Authors: Sebastian Henn*, University of Jena, Matthias Hannemann, University of Jena
Topics: Economic Geography, Business Geography, Europe
Keywords: Inequalities, resentments, populism, Eastern Germany
Session Type: Paper
Presentation File: No File Uploaded
In the context of the debate about the current political changes that characterize numerous Western societies, sometimes the hypothesis is put forward that regions that are particularly affected by rising populism would be thrown back in their economic development as foreign investors are deterred, firms lose competences to serve foreign markets and/or as it becomes difficult for them to attract skilled workers to their locations. The question whether such causalities really exists, however, has not yet been systematically explored; in particular, there is a lack of understanding of the mechanisms that explain how populistic resentments on the firm level affect regional economic development.

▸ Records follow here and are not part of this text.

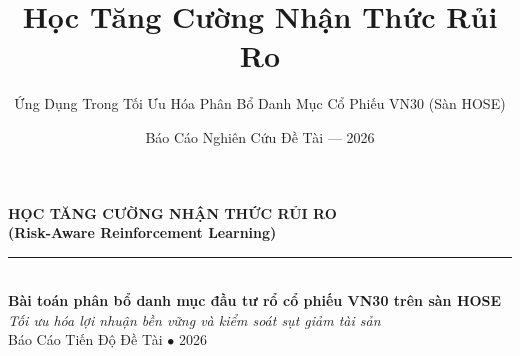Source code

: \documentclass[aspectratio=169, 10pt]{beamer}
\title[\textbf{Risk-Aware RL cho VN30}]{\huge \textbf{Học Tăng Cường Nhận Thức Rủi Ro}}
\subtitle{\Large Ứng Dụng Trong Tối Ưu Hóa Phân Bổ Danh Mục Cổ Phiếu VN30 (Sàn HOSE)}
\author{}
\institute{}
\date{\normalsize Báo Cáo Nghiên Cứu Đề Tài --- 2026}
\begin{document}
\begin{frame}[plain]
  \vspace{3.5em}
  \begin{center}
    {\color{MainNavy}\huge \textbf{HỌC TĂNG CƯỜNG NHẬN THỨC RỦI RO}}\\[0.8ex]
    {\color{SecondaryNavy}\Large \textbf{(Risk-Aware Reinforcement Learning)}}\\[1.5ex]
    {\color{AccentCyan}\rule{0.5\textwidth}{1.5pt}}\\[2.5ex]
    {\large \textbf{Bài toán phân bổ danh mục đầu tư rổ cổ phiếu VN30 trên sàn HOSE}}\\[1.5ex]
    {\normalsize \textit{Tối ưu hóa lợi nhuận bền vững và kiểm soát sụt giảm tài sản}}\\[4ex]
    
    {\footnotesize \color{gray} Báo Cáo Tiến Độ Đề Tài $\bullet$ 2026}
  \end{center}
\end{frame}
\end{document}
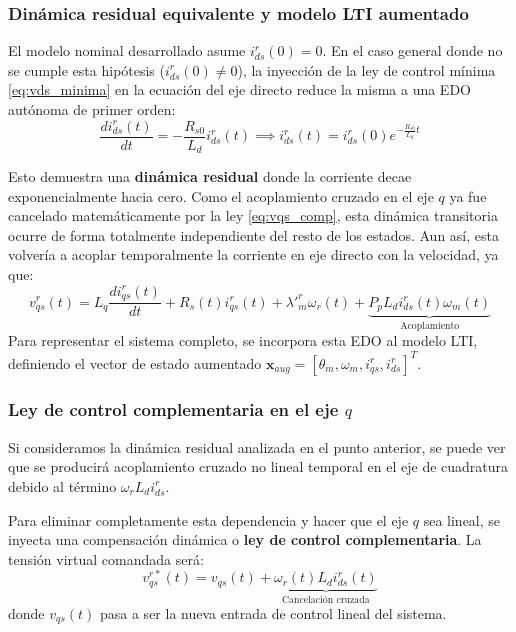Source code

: \documentclass[12pt, a4paper,journal, onecolumn, compsoc]{IEEEtran}
\begin{document}
\subsubsection{Dinámica residual equivalente y modelo LTI aumentado}
El modelo nominal desarrollado asume $i_{ds}^r(0) = 0$. En el caso general donde no se cumple esta hipótesis ($i_{ds}^r(0) \neq 0$), la inyección de la ley de control mínima \eqref{eq:vds_minima} en la ecuación del eje directo reduce la misma a una EDO autónoma de primer orden:
\begin{equation}
    \frac{di_{ds}^r(t)}{dt} = -\frac{R_{s0}}{L_d} i_{ds}^r(t) \implies i_{ds}^r(t) = i_{ds}^r(0) e^{-\frac{R_{s0}}{L_d} t}
\end{equation}

Esto demuestra una \textbf{dinámica residual} donde la corriente decae exponencialmente hacia cero. Como el acoplamiento cruzado en el eje $q$ ya fue cancelado matemáticamente por la ley \eqref{eq:vqs_comp}, esta dinámica transitoria ocurre de forma totalmente independiente del resto de los estados. 
Aun así, esta volvería a acoplar temporalmente la corriente en eje directo con la velocidad, ya que:
\begin{equation*}
    v_{qs}^r(t) = L_q \dfrac{di_{qs}^r(t)}{dt} + R_s(t)i_{qs}^r(t)+\lambda'^r_m\omega_r(t)+  \underbrace{P_pL_di_{ds}^r(t)\omega_m(t)}_{\text{Acoplamiento}}
\end{equation*}
Para representar el sistema completo, se incorpora esta EDO al modelo LTI, definiendo el vector de estado aumentado $\mathbf{x}_{aug} = [\theta_m, \omega_m, i_{qs}^r, i_{ds}^r]^T$. 

\subsubsection{Ley de control complementaria en el eje $q$}
Si consideramos la dinámica residual analizada en el punto anterior, se puede ver que se producirá acoplamiento cruzado no lineal temporal en el eje de cuadratura debido al término $\omega_r L_d i_{ds}^r$. 

Para eliminar completamente esta dependencia y hacer que el eje $q$ sea lineal, se inyecta una compensación dinámica o \textbf{ley de control complementaria}. La tensión virtual comandada será:
\begin{equation} \label{eq:vqs_comp}
    v_{qs}^{r*}(t) = v_{qs}(t) + \underbrace{\omega_r(t) L_d i_{ds}^r(t)}_{\text{Cancelación cruzada}}
\end{equation}
donde $v_{qs}(t)$ pasa a ser la nueva entrada de control lineal del sistema.
\end{document}
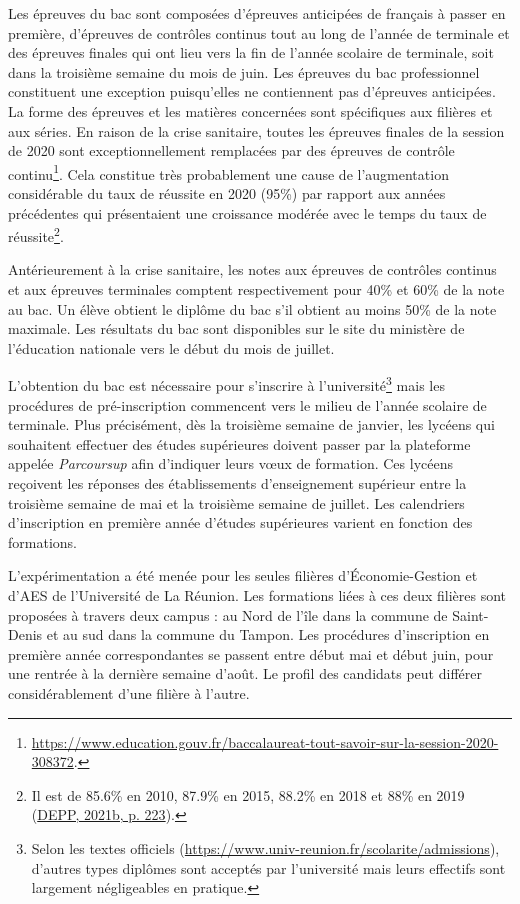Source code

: \documentclass[
]{book}
\begin{document}
\quad Les épreuves du bac sont composées d'épreuves anticipées de français à passer en première, d'épreuves de contrôles continus tout au long de l'année de terminale et des épreuves finales qui ont lieu vers la fin de l'année scolaire de terminale, soit dans la troisième semaine du mois de juin. Les épreuves du bac professionnel constituent une exception puisqu'elles ne contiennent pas d'épreuves anticipées. La forme des épreuves et les matières concernées sont spécifiques aux filières et aux séries. En raison de la crise sanitaire, toutes les épreuves finales de la session de 2020 sont exceptionnellement remplacées par des épreuves de contrôle continu\footnote{\url{https://www.education.gouv.fr/baccalaureat-tout-savoir-sur-la-session-2020-308372}.}. Cela constitue très probablement une cause de l'augmentation considérable du taux de réussite en 2020 (95\%) par rapport aux années précédentes qui présentaient une croissance modérée avec le temps du taux de réussite\footnote{Il est de 85.6\% en 2010, 87.9\% en 2015, 88.2\% en 2018 et 88\% en 2019 (\protect\hyperlink{ref-DEP:21}{DEPP, 2021b, p. 223}).}.

\quad Antérieurement à la crise sanitaire, les notes aux épreuves de contrôles continus et aux épreuves terminales comptent respectivement pour 40\% et 60\% de la note au bac. Un élève obtient le diplôme du bac s'il obtient au moins 50\% de la note maximale. Les résultats du bac sont disponibles sur le site du ministère de l'éducation nationale vers le début du mois de juillet.

\quad L'obtention du bac est nécessaire pour s'inscrire à l'université\footnote{Selon les textes officiels (\url{https://www.univ-reunion.fr/scolarite/admissions}), d'autres types diplômes sont acceptés par l'université mais leurs effectifs sont largement négligeables en pratique.} mais les procédures de pré-inscription commencent vers le milieu de l'année scolaire de terminale. Plus précisément, dès la troisième semaine de janvier, les lycéens qui souhaitent effectuer des études supérieures doivent passer par la plateforme appelée \emph{Parcoursup} afin d'indiquer leurs vœux de formation. Ces lycéens reçoivent les réponses des établissements d'enseignement supérieur entre la troisième semaine de mai et la troisième semaine de juillet. Les calendriers d'inscription en première année d'études supérieures varient en fonction des formations.

\quad L'expérimentation a été menée pour les seules filières d'Économie-Gestion et d'AES de l'Université de La Réunion. Les formations liées à ces deux filières sont proposées à travers deux campus : au Nord de l'île dans la commune de Saint-Denis et au sud dans la commune du Tampon. Les procédures d'inscription en première année correspondantes se passent entre début mai et début juin, pour une rentrée à la dernière semaine d'août. Le profil des candidats peut différer considérablement d'une filière à l'autre.
\end{document}
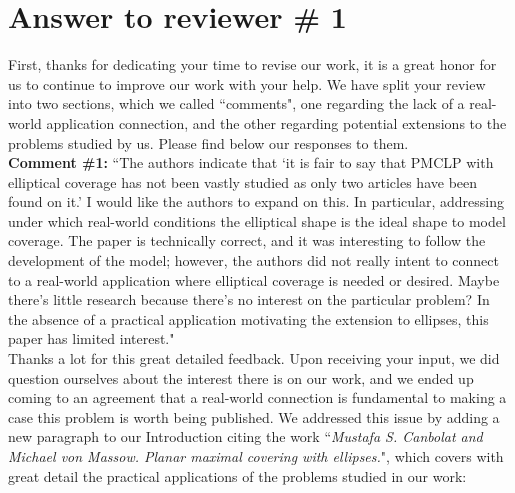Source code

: 
	
		
\section*{Answer to reviewer \# 1}
		
		
		First, thanks for dedicating your time to revise our work, it is a great honor for us to continue to improve our work with your help. We have split your review into two sections, which we called ``comments", one regarding the lack of a real-world application connection, and the other regarding potential extensions to the problems studied by us. Please find below our responses to them.
		\\
		
		\textbf{Comment \#1:} ``The authors indicate that `it is fair to say that PMCLP with elliptical coverage has not been vastly studied as only two articles have been found on it.' I would like the authors to expand on this. In particular, addressing under which real-world conditions the elliptical shape is the ideal shape to model coverage. The paper is technically correct, and it was interesting to follow the development of the model; however, the authors did not really intent to connect to a real-world application where elliptical coverage is needed or desired. Maybe there's little research because there's no interest on the particular problem? In the absence of a practical application motivating the extension to ellipses, this paper has limited interest."
		\\
		
		Thanks a lot for this great detailed feedback. 
		Upon receiving your input, we did question ourselves about the interest there is on our work, and we ended up coming to an agreement that a real-world connection is fundamental to making a case this problem is worth being published.
		We addressed this issue by adding a new paragraph to our Introduction citing the work ``\textit{Mustafa S. Canbolat and Michael von Massow. Planar maximal covering with ellipses.}", which covers with great detail the practical applications of the problems studied in our work:
		
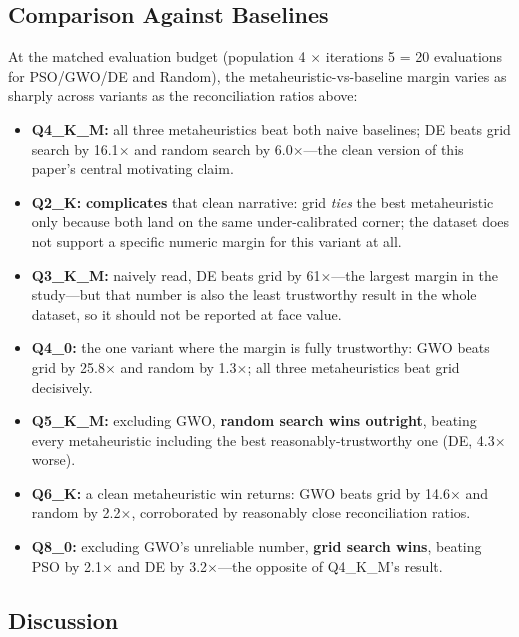 \documentclass[conference, letterpaper]{IEEEtran}
\begin{document}
\subsection{Comparison Against Baselines}
\label{sec:baseline-comparison-real}

At the matched evaluation budget (population 4 $\times$ iterations 5 = 20 evaluations for PSO/GWO/DE and Random), the metaheuristic-vs-baseline margin varies as sharply across variants as the reconciliation ratios above:

\begin{itemize}
  \item \textbf{Q4\_K\_M:} all three metaheuristics beat both naive baselines; DE beats grid search by 16.1$\times$ and random search by 6.0$\times$---the clean version of this paper's central motivating claim.
  \item \textbf{Q2\_K:} \textbf{complicates} that clean narrative: grid \emph{ties} the best metaheuristic only because both land on the same under-calibrated corner; the dataset does not support a specific numeric margin for this variant at all.
  \item \textbf{Q3\_K\_M:} naively read, DE beats grid by 61$\times$---the largest margin in the study---but that number is also the least trustworthy result in the whole dataset, so it should not be reported at face value.
  \item \textbf{Q4\_0:} the one variant where the margin is fully trustworthy: GWO beats grid by 25.8$\times$ and random by 1.3$\times$; all three metaheuristics beat grid decisively.
  \item \textbf{Q5\_K\_M:} excluding GWO, \textbf{random search wins outright}, beating every metaheuristic including the best reasonably-trustworthy one (DE, 4.3$\times$ worse).
  \item \textbf{Q6\_K:} a clean metaheuristic win returns: GWO beats grid by 14.6$\times$ and random by 2.2$\times$, corroborated by reasonably close reconciliation ratios.
  \item \textbf{Q8\_0:} excluding GWO's unreliable number, \textbf{grid search wins}, beating PSO by 2.1$\times$ and DE by 3.2$\times$---the opposite of Q4\_K\_M's result.
\end{itemize}

\subsection{Discussion}
\label{sec:discussion}
\end{document}
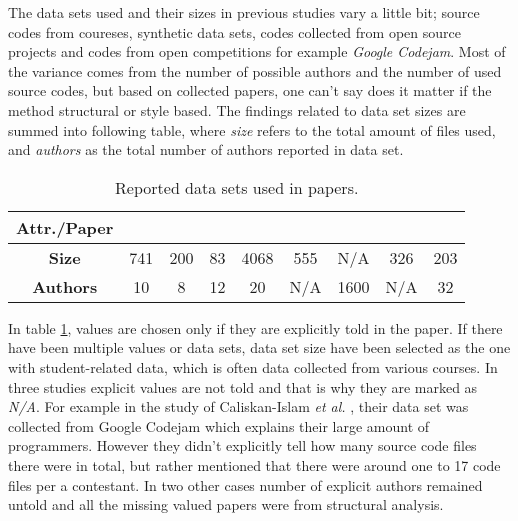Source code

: \documentclass[english]{tktltiki2}
\theoremstyle{definition}
\theoremstyle{remark}
\begin{document}
The data sets used and their sizes in previous studies vary a little bit; source codes from coureses, synthetic data sets, codes collected from open source projects and codes from open competitions for example \textit{Google Codejam}.  Most of the variance comes from the number of possible authors and the number of used source codes, but based on collected papers, one can't say does it matter if the method structural or style based. The findings related to data set sizes are summed into following table, where \textit{size} refers to the total amount of files used, and \textit{authors} as the total number of authors reported in data set. 

\begin{table}[ht]
\centering
\begin{tabular}{c|cccccccc}
\textbf{Attr./Paper} & \cite{bandara2011machine}   & \cite{kothari2007probabilistic}   & \cite{Elenbogen:2008:DOS:1295109.1295123}  & \cite{lange2007using}    & \cite{Son:2013:APS:2508269.2508323}   & \cite{caliskan2015anonymizing}    & \cite{jadalla2008pde4java}   & \cite{rosenblum2011wrote}   \\ \hline
\textbf{Size}        & 741 & 200 & 83 & 4068 & 555 & N/A  & 326 & 203 \\
\textbf{Authors}     & 10  & 8   & 12 & 20   & N/A & 1600 & N/A & 32 
\end{tabular}
\caption{Reported data sets used in papers.}
\label{table:data}
\end{table}

\noindent
In table \ref{table:data}, values are chosen only if they are explicitly told in the paper. If there have been multiple values or data sets, data set size have been selected as the one with student-related data, which is often data collected from various courses. In three studies explicit values are not told and that is why they are marked as \textit{N/A}. For example in the study of Caliskan-Islam \textit{et al.} \cite{caliskan2015anonymizing}, their data set was collected from Google Codejam which explains their large amount of programmers. However they didn't explicitly tell how many source code files there were in total, but rather mentioned that there were around one to 17 code files per a contestant. In two other cases number of explicit authors remained untold and all the missing valued papers were from structural analysis. 
\end{document}
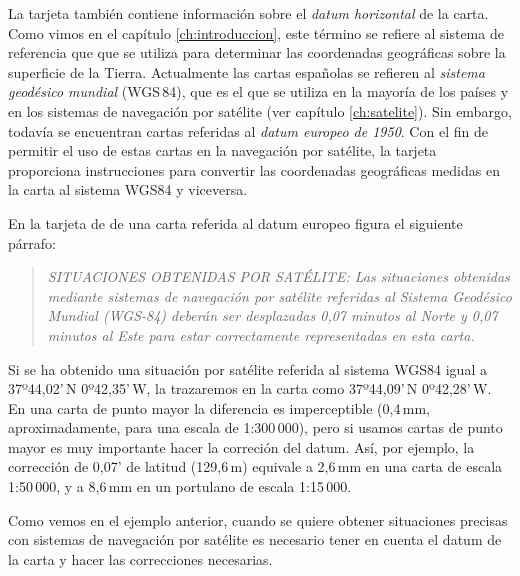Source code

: La tarjeta también contiene información sobre el \emph{datum horizontal} de la carta. Como 
vimos en el capítulo \ref{ch:introduccion}, este término se refiere al sistema de referencia que 
que se utiliza para determinar las coordenadas geográficas sobre la superficie de la Tierra. 
Actualmente las cartas españolas se refieren al \emph{sistema geodésico mundial} (WGS\,84), 
que es el que se utiliza en la mayoría de los países y 
en los sistemas de navegación por satélite  (ver capítulo \ref{ch:satelite}). Sin embargo, todavía se encuentran cartas referidas al  \emph{datum europeo de 1950}. Con el fin de permitir el uso de estas cartas en la navegación por satélite, la tarjeta proporciona instrucciones para convertir las coordenadas geográficas medidas en la carta al sistema WGS84 y 
viceversa. 


\begin{ejemplo}
En la tarjeta de de una carta referida al datum europeo %
figura el siguiente párrafo: 
\begin{quotation}\noindent\itshape\color{darkblue}
SITUACIONES OBTENIDAS POR SATÉLITE: Las situaciones obtenidas mediante sistemas 
de navegación por satélite referidas al Sistema Geodésico Mundial (WGS-84) deberán ser 
desplazadas 0,07 minutos al Norte y 0,07 minutos al Este para estar correctamente representadas en esta carta. 
\end{quotation}
Si se ha obtenido una situación por satélite referida al sistema WGS84 igual a 37º44,02’\,N
0º42,35’\,W, la trazaremos en la carta como 37º44,09’\,N 0º42,28’\,W. En una carta de punto mayor
la diferencia es imperceptible (0,4\,mm, aproximadamente, para una escala de 1:300\,000), pero si usamos cartas de 
punto mayor es muy importante hacer la correción del datum. Así, por ejemplo, la corrección de 0,07’ 
de latitud (129,6\,m) equivale a 2,6\,mm en una carta de escala 1:50\,000, y a 8,6\,mm en un portulano de escala
 1:15\,000.
\end{ejemplo}

Como vemos en el ejemplo anterior, cuando se quiere obtener situaciones precisas con 
sistemas de navegación por satélite es necesario tener en cuenta el datum de la carta y 
hacer las correcciones necesarias. 

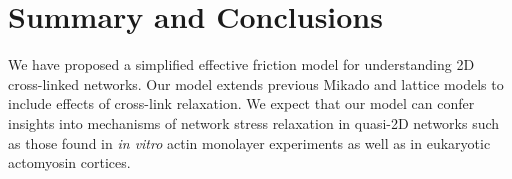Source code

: \documentclass[pre,preprint]{revtex4-1}
\begin{document}

\section{Summary and Conclusions}
We have proposed a simplified effective friction model for understanding 2D cross-linked networks. Our model extends previous Mikado and lattice models to include effects of cross-link relaxation. We expect that our model can confer insights into mechanisms of network stress relaxation in quasi-2D networks such as those found in \textit{in vitro} actin monolayer experiments\cite{rheo_2D1} as well as in eukaryotic actomyosin cortices\cite{cellmech_flows}.   
\end{document}

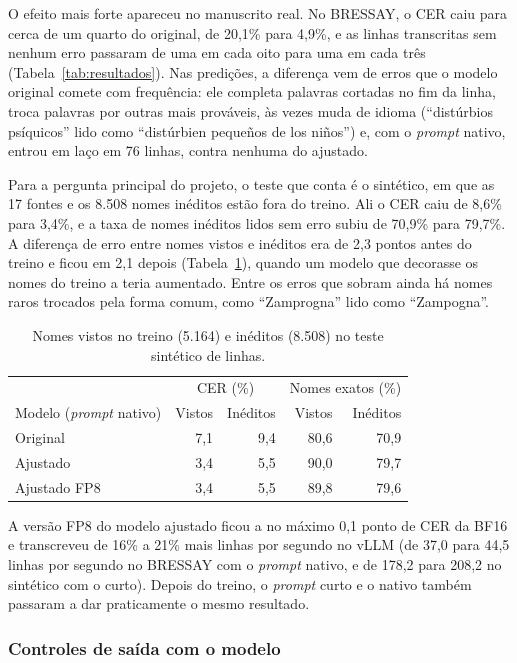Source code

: \documentclass[12pt,a4paper]{article}
\begin{document}
O efeito mais forte apareceu no manuscrito real. No BRESSAY, o CER caiu para cerca de um quarto do original, de 20,1\% para 4,9\%, e as linhas transcritas sem nenhum erro passaram de uma em cada oito para uma em cada três (Tabela~\ref{tab:resultados}). Nas predições, a diferença vem de erros que o modelo original comete com frequência: ele completa palavras cortadas no fim da linha, troca palavras por outras mais prováveis, às vezes muda de idioma (``distúrbios psíquicos'' lido como ``distúrbien pequeños de los niños'') e, com o \emph{prompt} nativo, entrou em laço em 76 linhas, contra nenhuma do ajustado.

Para a pergunta principal do projeto, o teste que conta é o sintético, em que as 17 fontes e os 8.508 nomes inéditos estão fora do treino. Ali o CER caiu de 8,6\% para 3,4\%, e a taxa de nomes inéditos lidos sem erro subiu de 70,9\% para 79,7\%. A diferença de erro entre nomes vistos e inéditos era de 2,3 pontos antes do treino e ficou em 2,1 depois (Tabela~\ref{tab:memorizacao}), quando um modelo que decorasse os nomes do treino a teria aumentado. Entre os erros que sobram ainda há nomes raros trocados pela forma comum, como ``Zamprogna'' lido como ``Zampogna''.

\begin{table}[H]
\centering
\small
\begin{tabular}{@{}lrrrr@{}}
\toprule
& \multicolumn{2}{c}{CER (\%)} & \multicolumn{2}{c}{Nomes exatos (\%)} \\
Modelo (\emph{prompt} nativo) & Vistos & Inéditos & Vistos & Inéditos \\
\midrule
Original & 7,1 & 9,4 & 80,6 & 70,9 \\
Ajustado & 3,4 & 5,5 & 90,0 & 79,7 \\
Ajustado FP8 & 3,4 & 5,5 & 89,8 & 79,6 \\
\bottomrule
\end{tabular}
\caption{Nomes vistos no treino (5.164) e inéditos (8.508) no teste sintético de linhas.}
\label{tab:memorizacao}
\end{table}

A versão FP8 do modelo ajustado ficou a no máximo 0,1 ponto de CER da BF16 e transcreveu de 16\% a 21\% mais linhas por segundo no vLLM (de 37,0 para 44,5 linhas por segundo no BRESSAY com o \emph{prompt} nativo, e de 178,2 para 208,2 no sintético com o curto). Depois do treino, o \emph{prompt} curto e o nativo também passaram a dar praticamente o mesmo resultado.

\subsubsection{Controles de saída com o modelo}
\label{subsec:guard-modelo}
\end{document}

This presentation aims at closing this research gap and by so doing at contributing to the emerging debate on geographic inequalities. In particular, our study does not aim to statistically analyze the influences between the political orientation of the population and the attractiveness of a particular region. Rather, we seek to answer the question how social relations and (constructed) intersubjective inequalities in firms constitute new geographies of inequality. Our empirical analysis focuses on Thuringia and thus on a region in Eastern Germany in which xenophobic resentments have increased significantly within only a few years.